Story A Romance [on Not So Flawed Wednesday]

The town was mostly deserted. The streets alive with the light of christmas, almost past. The brink of the moment after. The birth of a memory. We strolled the empty streets. We took our time peering at window displays and pressing our faces to the glass to look at the old-time soda fountain. It was quiet. The night was warm. There was, at that moment, no one else on earth.

“It’s like a Hallmark movie,” she said.

“No, it’s like the set of a Hallmark movie. All the actors have gone home.”

My comment made me smile. Walking down the empty streets, alight and sparkling, perhaps we were the actors on this set. It was our scene to play. The actors had not gone home. The actors had just arrived on set. It was ours to make special, comic or tragic.

Actors on a set. Everyday. Somedays, it is more apparent than others.

“Everyone is just making it up,” Quinn used to say and laugh. Just so. We held hands and decided our story was – is – a romance. We couldn’t have chosen a better set.

read Kerri’s blog post about THE TOWN

Look To The Field [on Two Artists Tuesday]

“…if you observe your mind very quietly without giving explanations, if you just let the mind be aware of its own struggle, you will soon find that there comes a state in which there is no struggle at all, but an astonishing watchfulness.
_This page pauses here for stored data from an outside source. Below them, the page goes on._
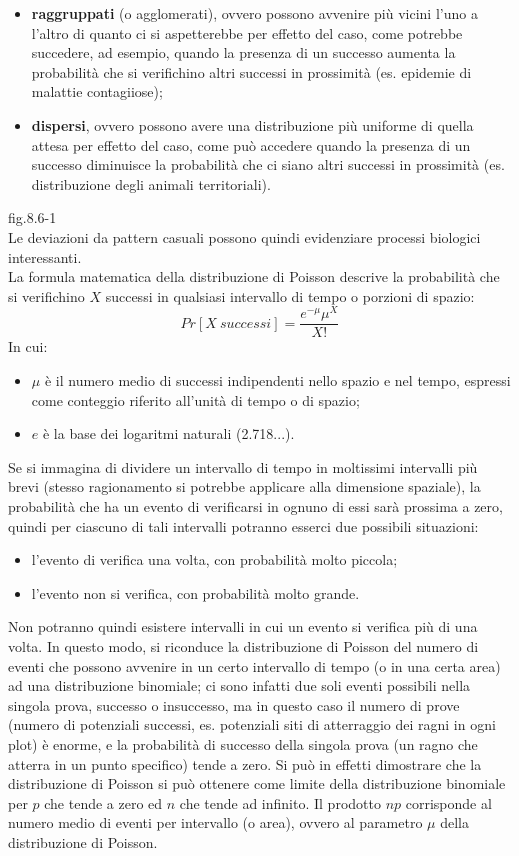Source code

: \documentclass[drafts, 10pt]{book}
\begin{document}
\begin{itemize}
    \item \textbf{raggruppati} (o agglomerati), ovvero possono avvenire più vicini l'uno a l'altro di quanto ci si aspetterebbe per effetto del caso, come potrebbe succedere, ad esempio, quando la presenza di un successo aumenta la probabilità che si verifichino altri successi in prossimità (es. epidemie di malattie contagiiose);
    \item \textbf{dispersi}, ovvero possono avere una distribuzione più uniforme di quella attesa per effetto del caso, come può accedere quando la presenza di un successo diminuisce la probabilità che ci siano altri successi in prossimità (es. distribuzione degli animali territoriali).
\end{itemize}
fig.8.6-1\label{fig8.6-1} %
\\
Le deviazioni da pattern casuali possono quindi evidenziare processi biologici interessanti.
\\
La formula matematica della distribuzione di Poisson descrive la probabilità che si verifichino $X$ successi in qualsiasi intervallo di tempo o porzioni di spazio:
\begin{equation}
Pr[X\ successi] = \frac{e^{-\mu}\mu^X}{X!}
\end{equation}
In cui:
\begin{itemize}
    \item \textbf{$\mu$} è il numero medio di successi indipendenti nello spazio e nel tempo, espressi come conteggio riferito all'unità di tempo o di spazio;
    \item \textbf{$e$} è la base dei logaritmi naturali (2.718...).
\end{itemize}
Se si immagina di dividere un intervallo di tempo in moltissimi intervalli più brevi (stesso ragionamento si potrebbe applicare alla dimensione spaziale), la probabilità che ha un evento di verificarsi in ognuno di essi sarà prossima a zero, quindi per ciascuno di tali intervalli potranno esserci due possibili situazioni:
\begin{itemize}
    \item l'evento di verifica una volta, con probabilità molto piccola;
    \item l'evento non si verifica, con probabilità molto grande.
\end{itemize}
Non potranno quindi esistere intervalli in cui un evento si verifica più di una volta. In questo modo, si riconduce la distribuzione di Poisson del numero di eventi che possono avvenire in un certo intervallo di tempo (o in una certa area) ad una distribuzione binomiale; ci sono infatti due soli eventi possibili nella singola prova, successo o insuccesso, ma in questo caso il numero di prove (numero di potenziali successi, es. potenziali siti di atterraggio dei ragni in ogni plot) è enorme, e la probabilità di successo della singola prova (un ragno che atterra in un punto specifico) tende a zero. Si può in effetti dimostrare che la distribuzione di Poisson si può ottenere come limite della distribuzione binomiale per $p$ che tende a zero ed $n$ che tende ad infinito. Il prodotto $np$ corrisponde al numero medio di eventi per intervallo (o area), ovvero al parametro $\mu$ della distribuzione di Poisson.
\end{document}
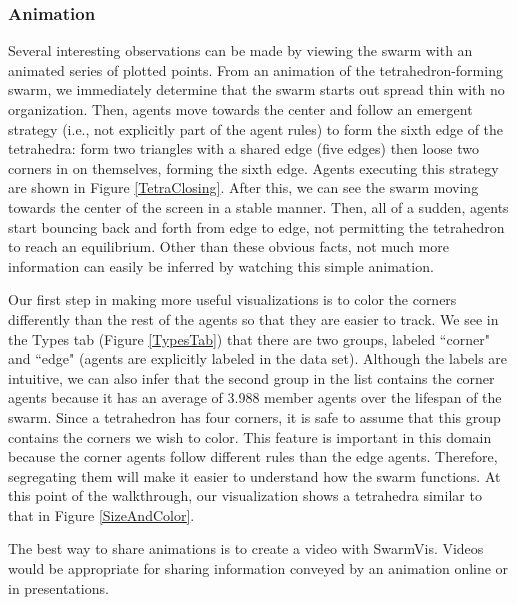 \documentclass[conference]{IEEEtran}
\begin{document}
\subsubsection{Animation}
Several interesting observations can be made by viewing the swarm with an animated series of plotted points.
From an animation of the tetrahedron-forming swarm,
we immediately determine that the swarm starts out spread thin with no organization.
Then, agents move towards the center and follow an emergent strategy (i.e., not explicitly part of the agent rules)
to form the sixth edge of the tetrahedra: form two triangles with a shared edge (five edges) then loose two corners
in on themselves, forming the sixth edge. Agents executing this strategy are shown in Figure \ref{TetraClosing}.
After this, we can see the swarm moving towards the center of the screen in a stable manner.
Then, all of a sudden, agents start bouncing back and forth from edge to edge, not permitting the tetrahedron to
reach an equilibrium.
Other than these obvious facts, not much more information can easily be inferred by watching this simple animation.

Our first step in making more useful visualizations is to color the corners differently than the rest of the agents so that
they are easier to track. We see in the Types tab (Figure \ref{TypesTab}) that there are two groups, labeled
``corner" and ``edge" (agents are explicitly labeled in the data set).
Although the labels are intuitive, we can also infer that the second group in the list
contains the corner agents because it has an average of 3.988 member agents over the lifespan of the swarm.
Since a tetrahedron has four corners, it is safe to assume that this group contains the corners we wish to color.
This feature is important in this domain because the corner agents follow different
rules than the edge agents.
Therefore, segregating them will make it easier to understand how the swarm functions.
At this point of the walkthrough, our visualization shows a tetrahedra similar to that in Figure \ref{SizeAndColor}.

The best way to share animations is to create a video with SwarmVis.
Videos would be appropriate for sharing information conveyed by an animation online or in presentations.
\end{document}
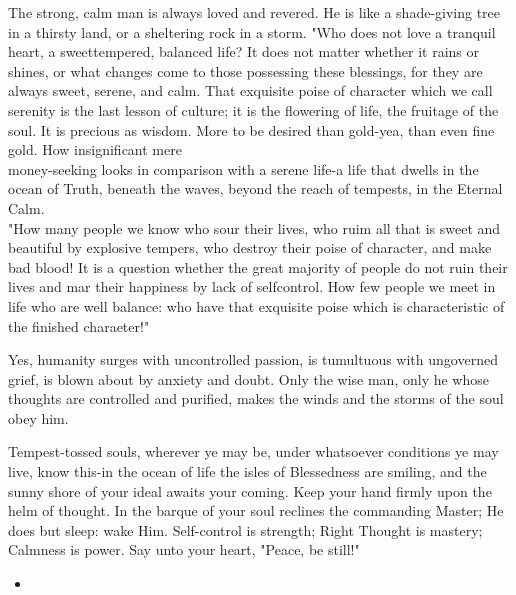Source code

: \documentclass[10pt]{article}
\begin{document}
The strong, calm man is always loved and revered. He is like a shade-giving tree in a thirsty land, or a sheltering rock in a storm. "Who does not love a tranquil heart, a sweettempered, balanced life? It does not matter whether it rains or shines, or what changes come to those possessing these blessings, for they are always sweet, serene, and calm. That exquisite poise of character which we call serenity is the last lesson of culture; it is the flowering of life, the fruitage of the soul. It is precious as wisdom. More to be desired than gold-yea, than even fine gold. How insignificant mere\\
money-seeking looks in comparison with a serene life-a life that dwells in the ocean of Truth, beneath the waves, beyond the reach of tempests, in the Eternal Calm.\\
"How many people we know who sour their lives, who ruim all that is sweet and beautiful by explosive tempers, who destroy their poise of character, and make bad blood! It is a question whether the great majority of people do not ruin their lives and mar their happiness by lack of selfcontrol. How few people we meet in life who are well balance: who have that exquisite poise which is characteristic of the finished charaeter!"

Yes, humanity surges with uncontrolled passion, is tumultuous with ungoverned grief, is blown about by anxiety and doubt. Only the wise man, only he whose thoughts are controlled and purified, makes the winds and the storms of the soul obey him.

Tempest-tossed souls, wherever ye may be, under whatsoever conditions ye may live, know this-in the ocean of life the isles of Blessedness are smiling, and the sunny shore of your ideal awaits your coming. Keep your hand firmly upon the helm of thought. In the barque of your soul reclines the commanding Master; He does but sleep: wake Him. Self-control is strength; Right Thought is mastery; Calmness is power. Say unto your heart, "Peace, be still!"

\begin{itemize}
  \item 
\end{itemize}
\end{document}
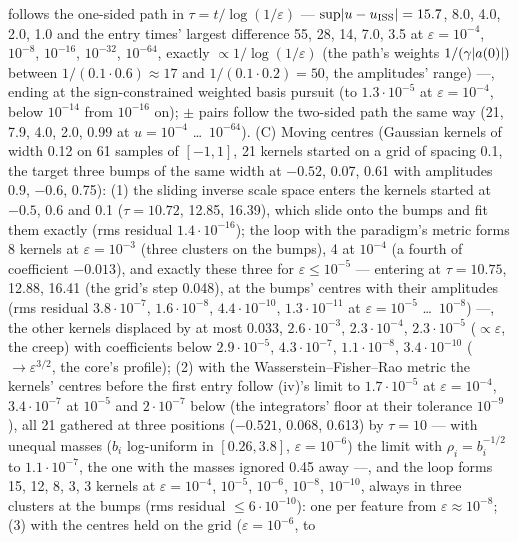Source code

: \begin{sloppypar}
follows the one-sided path in $\tau = t/\log(1/\varepsilon)$ --- $\sup\abs{u - u_{\mathrm{ISS}}} = 15.7$, 8.0, 4.0,
2.0, 1.0 and the entry times' largest difference 55, 28, 14, 7.0, 3.5 at $\varepsilon = 10^{-4}$, $10^{-8}$,
$10^{-16}$, $10^{-32}$, $10^{-64}$, exactly $\propto1/\log(1/\varepsilon)$ (the path's weights
$1/(\gamma\abs{a(0)})$ between $1/(0.1\cdot0.6)\approx17$ and $1/(0.1\cdot0.2) = 50$, the amplitudes' range) ---, ending at the sign-constrained weighted basis pursuit (to $1.3\cdot10^{-5}$ at
$\varepsilon = 10^{-4}$, below $10^{-14}$ from $10^{-16}$ on); $\pm$ pairs follow the two-sided path the same way (21,
7.9, 4.0, 2.0, 0.99 at $u = 10^{-4}$ \dots\ $10^{-64}$). (C) Moving centres (Gaussian kernels of width 0.12 on 61
samples of $[-1,1]$, 21 kernels started on a grid of spacing 0.1, the target three bumps of the same width at $-0.52$,
0.07, 0.61 with amplitudes 0.9, $-0.6$, 0.75): (1) the sliding inverse scale space enters the kernels started at
$-0.5$, 0.6 and 0.1 ($\tau = 10.72$, 12.85, 16.39), which slide onto the bumps and fit them exactly (rms residual
$1.4\cdot10^{-16}$); the loop with the paradigm's metric forms 8 kernels at $\varepsilon = 10^{-3}$ (three clusters on
the bumps), 4 at $10^{-4}$ (a fourth of coefficient $-0.013$), and exactly these three for $\varepsilon\le10^{-5}$ ---
entering at $\tau = 10.75$, 12.88, 16.41 (the grid's step 0.048), at the bumps' centres with their amplitudes (rms
residual $3.8\cdot10^{-7}$, $1.6\cdot10^{-8}$, $4.4\cdot10^{-10}$, $1.3\cdot10^{-11}$ at $\varepsilon = 10^{-5}$ \dots\
$10^{-8}$) ---, the other kernels displaced by at most 0.033, $2.6\cdot10^{-3}$, $2.3\cdot10^{-4}$, $2.3\cdot10^{-5}$
($\propto\varepsilon$, the creep) with coefficients below $2.9\cdot10^{-5}$, $4.3\cdot10^{-7}$, $1.1\cdot10^{-8}$,
$3.4\cdot10^{-10}$ ($\to\varepsilon^{3/2}$, the core's profile); (2) with the Wasserstein--Fisher--Rao metric the
kernels' centres before the first entry follow (iv)'s limit to $1.7\cdot10^{-5}$ at $\varepsilon = 10^{-4}$,
$3.4\cdot10^{-7}$ at $10^{-5}$ and $2\cdot10^{-7}$ below (the integrators' floor at their tolerance $10^{-9}$), all 21
gathered at three positions ($-0.521$, 0.068, 0.613) by $\tau = 10$ --- with unequal masses ($b_i$ log-uniform in
$[0.26,3.8]$, $\varepsilon = 10^{-6}$) the limit with $\rho_i = b_i^{-1/2}$ to $1.1\cdot10^{-7}$, the one with the
masses ignored 0.45 away ---, and the loop forms 15, 12, 8, 3, 3 kernels at $\varepsilon = 10^{-4}$, $10^{-5}$,
$10^{-6}$, $10^{-8}$, $10^{-10}$, always in three clusters at the bumps (rms residual $\le6\cdot10^{-10}$): one per
feature from $\varepsilon\approx10^{-8}$; (3) with the centres held on the grid ($\varepsilon = 10^{-6}$, to

\end{sloppypar}
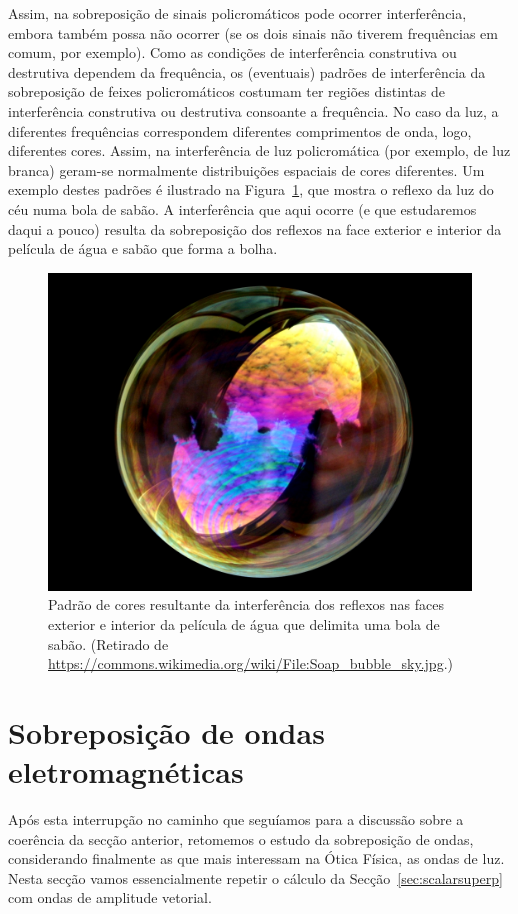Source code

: Assim, na sobreposição de sinais policromáticos pode ocorrer interferência,
embora também possa não ocorrer (se os dois sinais não tiverem frequências em
comum, por exemplo). Como as condições de interferência construtiva ou
destrutiva dependem da frequência, os (eventuais) padrões de interferência da
sobreposição de feixes policromáticos costumam ter regiões distintas de
interferência construtiva ou destrutiva consoante a frequência. No caso da luz,
a diferentes frequências correspondem diferentes comprimentos de onda, logo,
diferentes cores. Assim, na interferência de luz policromática (por exemplo, de
luz branca) geram-se normalmente distribuições espaciais de cores diferentes.
Um exemplo destes padrões é ilustrado na Figura~\ref{fig:soapbubble}, que mostra
o reflexo da luz do céu numa bola de sabão.  A interferência que aqui ocorre (e
que estudaremos daqui a pouco) resulta da sobreposição dos reflexos na face
exterior e interior da película de água e sabão que forma a bolha.
\begin{figure}[htb]
{\centering
\includegraphics[width=0.3\linewidth]{figs/soap_bubble.jpg}\par
}
\caption{Padrão de cores resultante da interferência dos reflexos nas faces
exterior e interior da película de água que delimita uma bola de
sabão. (Retirado de
\protect\url{https://commons.wikimedia.org/wiki/File:Soap_bubble_sky.jpg}.)
\label{fig:soapbubble}}
\end{figure}


\section{Sobreposição de ondas eletromagnéticas}
Após esta interrupção no caminho que seguíamos para a discussão sobre a
coerência da secção anterior, retomemos o estudo da sobreposição de ondas,
considerando finalmente as que mais interessam na Ótica Física, as ondas de luz.
Nesta secção vamos essencialmente repetir o cálculo da
Secção~\ref{sec:scalarsuperp} com ondas de amplitude vetorial.

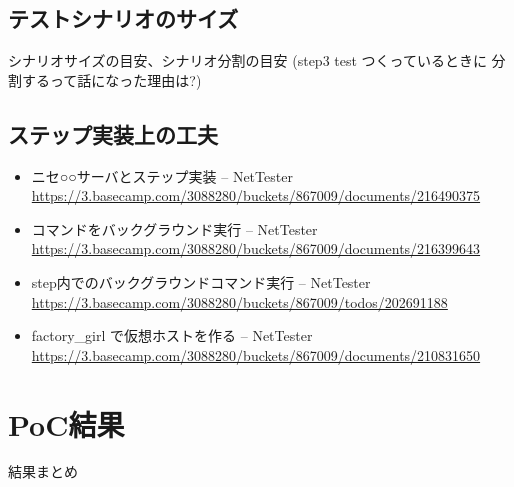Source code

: \subsection{テストシナリオのサイズ}

シナリオサイズの目安、シナリオ分割の目安 (step3 test つくっているときに
分割するって話になった理由は?)

\subsection{ステップ実装上の工夫}
\begin{itemize}
 \item ニセ○○サーバとステップ実装 – NetTester \url{https://3.basecamp.com/3088280/buckets/867009/documents/216490375}
 \item コマンドをバックグラウンド実行 – NetTester \url{https://3.basecamp.com/3088280/buckets/867009/documents/216399643}
 \item step内でのバックグラウンドコマンド実行 – NetTester \url{https://3.basecamp.com/3088280/buckets/867009/todos/202691188}
 \item factory\_girl で仮想ホストを作る – NetTester \url{https://3.basecamp.com/3088280/buckets/867009/documents/210831650}
\end{itemize}

\section{PoC結果}

結果まとめ


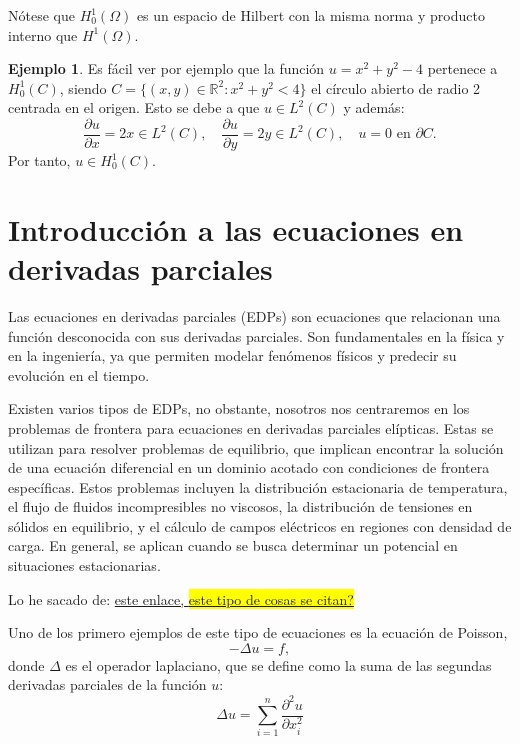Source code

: \documentclass[a4paper,11pt,spanish, twoside, leqno]{tfg-uam}
\theoremstyle{definition}
\newtheorem{exmp}[teor]{Ejemplo}
\begin{document}
Nótese que $H_0^1(\Omega)$ es un espacio de Hilbert con la misma norma y producto interno que $H^1(\Omega)$.



\begin{exmp}
    Es fácil ver por ejemplo que la función $u = x^2 + y^2 - 4$ pertenece a $H^1_0(C)$, siendo $C = \{(x,y)\in \mathbb{R}^2: x^2 + y^2 < 4\}$ el círculo abierto de radio 2 centrada en el origen. Esto se debe a que $u\in L^2(C)$ y además:
    \begin{equation*}
        \frac{\partial u}{\partial x} = 2x\in L^2(C), \quad \frac{\partial u}{\partial y} = 2y \in L^2(C), \quad u=0\text{ en  } \partial C.
    \end{equation*}
    Por tanto, $u\in H_0^1(C)$.
\end{exmp}


\section{Introducción a las ecuaciones en derivadas parciales}

Las ecuaciones en derivadas parciales (EDPs) son ecuaciones que relacionan una función desconocida con sus derivadas parciales. Son fundamentales en la física y en la ingeniería, ya que permiten modelar fenómenos físicos y predecir su evolución en el tiempo. 

Existen varios tipos de EDPs, no obstante, nosotros nos centraremos en los problemas de frontera para ecuaciones en derivadas parciales elípticas. Estas se utilizan para resolver problemas de equilibrio, que implican encontrar la solución de una ecuación diferencial en un dominio acotado con condiciones de frontera específicas. Estos problemas incluyen la distribución estacionaria de temperatura, el flujo de fluidos incompresibles no viscosos, la distribución de tensiones en sólidos en equilibrio, y el cálculo de campos eléctricos en regiones con densidad de carga. En general, se aplican cuando se busca determinar un potencial en situaciones estacionarias. 

Lo he sacado de: \href{https://www.ugr.es/~prodelas/ftp/ETSICCP/Resoluci%F3nNum%E9ricaEDPs.pdf}{este enlace, \colorbox{yellow}{este tipo de cosas se citan?}}


Uno de los primero ejemplos de este tipo de ecuaciones es la ecuación de Poisson,
\begin{equation*}
    -\Delta  u = f,
\end{equation*}
donde $\Delta$ es el operador laplaciano, que se define como la suma de las segundas derivadas parciales de la función $u$:
\begin{equation*}
    \Delta u = \sum_{i=1}^{n}\frac{\partial^2 u}{\partial x_i^2}
\end{equation*}
\end{document}

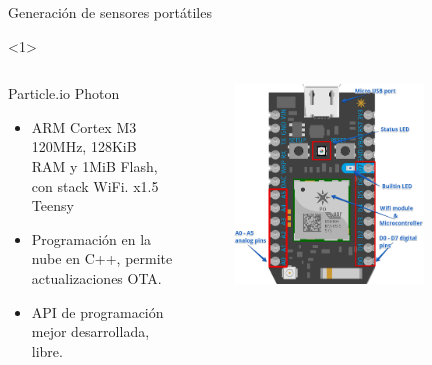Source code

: \begin{frame}{Generación de sensores portátiles}
    \begin{onlyenv}<1>
        \begin{columns}[c]
            \begin{column}{.5\textwidth}
            Particle.io Photon
            \begin{itemize}
                \item ARM Cortex M3 120MHz, 128KiB RAM y 1MiB Flash, con stack WiFi. x1.5 Teensy
                \item Programación en la nube en C++, permite actualizaciones OTA.
                \item API de programación mejor desarrollada, libre.
            \end{itemize}
            \end{column}

            \begin{column}{.5\textwidth}
                \vspace{-2em}
                \begin{figure}
                    \includegraphics[width=0.8\textwidth]{fig/circuito/photon}
                    \label{fig:circuito/photon}
                \end{figure}
                
            \end{column}
        \end{columns}
    \end{onlyenv}


\end{frame}
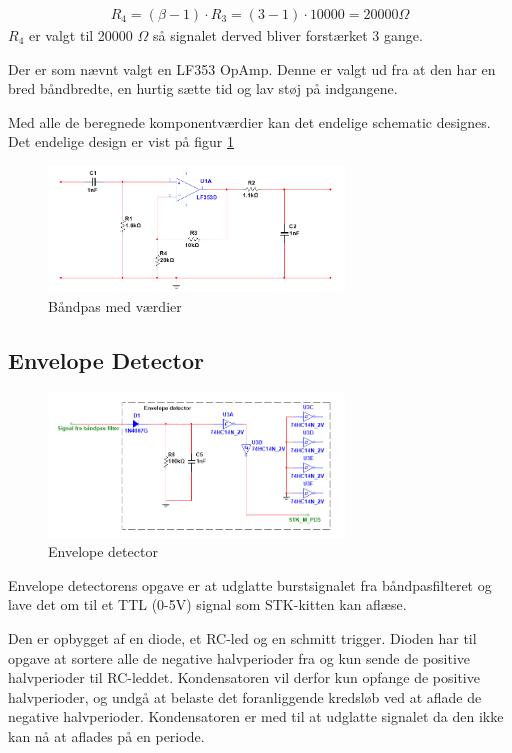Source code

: \begin{align}
R_4 = (\beta - 1) \cdot R_3 = (3 - 1) \cdot 10000 = 20000 \Omega
\end{align} 
$R_4$ er valgt til 20000 $\Omega$ så signalet derved bliver forstærket 3 gange.

Der er som nævnt valgt en LF353 OpAmp. Denne er valgt ud fra at den har en bred båndbredte, en hurtig sætte tid og lav støj på indgangene. 

Med alle de beregnede komponentværdier kan det endelige schematic designes. Det endelige design er vist på figur \ref{fig:BAANDPAS_MV} 

\begin{figure}[htbp]
	\centering
	\includegraphics[width=0.70\textwidth]{billeder/HWdesign/BAANDPAS_MV.png}
	\caption{Båndpas med værdier}
	\label{fig:BAANDPAS_MV}
\end{figure}
 

\newpage

\subsection{Envelope Detector}

\begin{figure}[htbp]
	\centering
	\includegraphics[width=0.70\textwidth]{billeder/HWdesign/ED_MV.png}
	\caption{Envelope detector}
	\label{fig:ED_MV}
\end{figure}

Envelope detectorens opgave er at udglatte burstsignalet fra båndpasfilteret og lave det om til et TTL (0-5V) signal som STK-kitten kan aflæse.

Den er opbygget af en diode, et RC-led og en schmitt trigger. Dioden har til opgave at sortere alle de negative halvperioder fra og kun sende de positive halvperioder til RC-leddet. Kondensatoren vil derfor kun opfange de positive halvperioder, og undgå at belaste det foranliggende kredsløb ved at aflade de negative halvperioder. Kondensatoren er med til at udglatte signalet da den ikke kan nå at aflades på en periode.

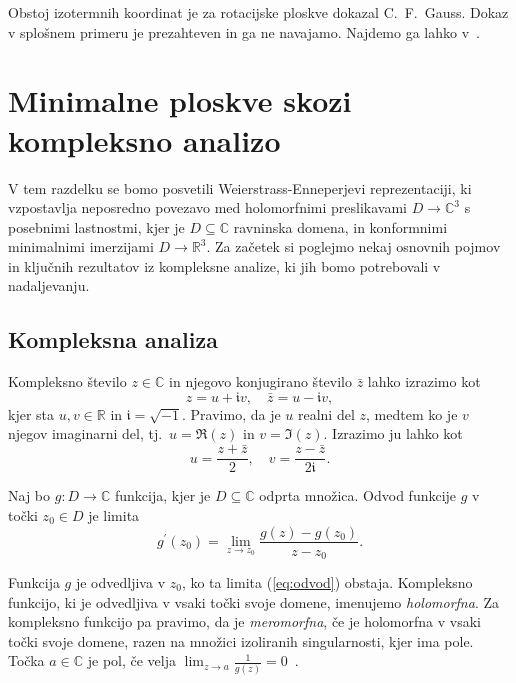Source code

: \documentclass[fin1, tisk, bibtex]{fmfdelo}
\begin{document}
Obstoj izotermnih koordinat je za rotacijske ploskve dokazal C.~F.~Gauss. Dokaz v splošnem primeru je prezahteven in ga ne navajamo. Najdemo ga lahko v~\cite[Razdelek 1.8]{monograf}.




\section{Minimalne ploskve skozi kompleksno analizo}

V tem razdelku se bomo posvetili Weierstrass-Enneperjevi reprezentaciji, ki vzpostavlja neposredno povezavo med holomorfnimi preslikavami $D \rightarrow \mathbb{C}^3$ s posebnimi lastnostmi, kjer je $D \subseteq \mathbb{C}$ ravninska domena, in konformnimi minimalnimi imerzijami $D \rightarrow \mathbb{R}^3$. Za začetek si poglejmo nekaj osnovnih pojmov in ključnih rezultatov iz kompleksne analize, ki jih bomo potrebovali v nadaljevanju.


\subsection{Kompleksna analiza}

Kompleksno število $z \in \mathbb{C}$ in njegovo konjugirano število $\bar{z}$ lahko izrazimo kot
\begin{equation*}
    z=u+\mathfrak{i} v, \quad \bar{z}=u-\mathfrak{i} v,
\end{equation*}
kjer sta $u, v \in \mathbb{R}$ in $\mathfrak{i}=\sqrt{-1}$. Pravimo, da je $u$ realni del $z$, medtem ko je $v$ njegov imaginarni del, tj.~$u=\Re(z)$ in $v=\Im(z)$. Izrazimo ju lahko kot
\begin{equation}
    u=\frac{z+\bar{z}}{2}, \quad v=\frac{z-\bar{z}}{2 \mathfrak{i}} . \label{eq:uv}
\end{equation}

\begin{definicija}
    Naj bo $g: D \rightarrow \mathbb{C}$ funkcija, kjer je $D \subseteq \mathbb{C}$ odprta množica. Odvod funkcije $g$ v točki $z_0\in D$ je limita
    \begin{equation}
        g^{\prime}\left(z_0\right)=\lim _{z \rightarrow z_0} \frac{g(z)-g\left(z_0\right)}{z-z_0}. \label{eq:odvod}
    \end{equation}
\end{definicija}

Funkcija $g$ je odvedljiva v $z_0$, ko ta limita (\ref{eq:odvod}) obstaja. Kompleksno funkcijo, ki je odvedljiva v vsaki točki svoje domene, imenujemo \emph{holomorfna}. Za kompleksno funkcijo pa pravimo, da je \emph{meromorfna}, če je holomorfna v vsaki točki svoje domene, razen na množici izoliranih singularnosti, kjer ima pole. Točka $a \in \mathbb{C}$ je pol, če velja $\lim _{z \rightarrow a} \frac{1}{g(z)}=0$~\cite[str.~49]{sanbernardino}.
\end{document}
In that state of watchfulness there is no sense of superior or inferior, there is no big man or little man, there is no guru. All those absurdities are gone because the mind is fully awake; and the mind that is fully awake is joyous.” ~ Krishnamurti, Think On These Things

Saul told me to look beyond my opponent to the field of all-possibilities. He even gave it a location, a hundred feet beyond where he stood. We were doing an exercise called push-hands and, as a tai-chi master, he was teaching me not only where to place my focus but also where to place my belief. It took me a few years to grok: believe in resistance and resistance will appear. Call it an opponent and you’ve defined the relationship and, therefore, your choices. An obstacle is only an obstacle because it is identified as so.

I met Kerri because my world collapsed. Did my world collapse or did it open? Saul would say, “Neither.” Energy is energy. It moves and we give story to the movement, thereby shaping it. Storytelling is more powerful than we know.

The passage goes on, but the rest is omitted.